Dataset records
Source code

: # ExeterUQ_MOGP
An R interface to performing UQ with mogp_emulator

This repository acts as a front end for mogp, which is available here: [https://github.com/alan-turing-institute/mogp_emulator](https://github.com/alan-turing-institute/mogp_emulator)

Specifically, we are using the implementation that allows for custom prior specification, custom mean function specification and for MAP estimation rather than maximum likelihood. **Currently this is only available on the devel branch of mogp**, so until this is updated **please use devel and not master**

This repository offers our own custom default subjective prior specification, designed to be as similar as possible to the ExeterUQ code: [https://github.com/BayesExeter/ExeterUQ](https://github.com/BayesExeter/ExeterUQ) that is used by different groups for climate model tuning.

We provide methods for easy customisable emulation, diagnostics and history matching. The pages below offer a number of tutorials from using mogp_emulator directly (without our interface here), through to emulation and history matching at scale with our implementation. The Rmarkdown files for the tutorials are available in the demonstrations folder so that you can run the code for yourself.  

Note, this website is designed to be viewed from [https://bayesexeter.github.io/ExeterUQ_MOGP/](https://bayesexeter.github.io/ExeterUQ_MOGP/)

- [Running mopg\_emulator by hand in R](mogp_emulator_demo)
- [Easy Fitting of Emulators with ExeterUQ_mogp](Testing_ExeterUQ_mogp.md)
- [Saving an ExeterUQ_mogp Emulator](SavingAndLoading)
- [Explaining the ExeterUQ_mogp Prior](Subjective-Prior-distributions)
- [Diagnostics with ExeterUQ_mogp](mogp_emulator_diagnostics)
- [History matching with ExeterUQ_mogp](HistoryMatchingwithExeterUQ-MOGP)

Task statement
All entries should be given again precisely as they appear above.

Written answer
Source code

: # ExeterUQ_MOGP
An R interface to performing UQ with mogp_emulator

This repository acts as a front end for mogp, which is available here: [https://github.com/alan-turing-institute/mogp_emulator](https://github.com/alan-turing-institute/mogp_emulator)

Specifically, we are using the implementation that allows for custom prior specification, custom mean function specification and for MAP estimation rather than maximum likelihood. **Currently this is only available on the devel branch of mogp**, so until this is updated **please use devel and not master**

This repository offers our own custom default subjective prior specification, designed to be as similar as possible to the ExeterUQ code: [https://github.com/BayesExeter/ExeterUQ](https://github.com/BayesExeter/ExeterUQ) that is used by different groups for climate model tuning.

We provide methods for easy customisable emulation, diagnostics and history matching. The pages below offer a number of tutorials from using mogp_emulator directly (without our interface here), through to emulation and history matching at scale with our implementation. The Rmarkdown files for the tutorials are available in the demonstrations folder so that you can run the code for yourself.  

Note, this website is designed to be viewed from [https://bayesexeter.github.io/ExeterUQ_MOGP/](https://bayesexeter.github.io/ExeterUQ_MOGP/)

- [Running mopg\_emulator by hand in R](mogp_emulator_demo)
- [Easy Fitting of Emulators with ExeterUQ_mogp](Testing_ExeterUQ_mogp.md)
- [Saving an ExeterUQ_mogp Emulator](SavingAndLoading)
- [Explaining the ExeterUQ_mogp Prior](Subjective-Prior-distributions)
- [Diagnostics with ExeterUQ_mogp](mogp_emulator_diagnostics)
- [History matching with ExeterUQ_mogp](HistoryMatchingwithExeterUQ-MOGP)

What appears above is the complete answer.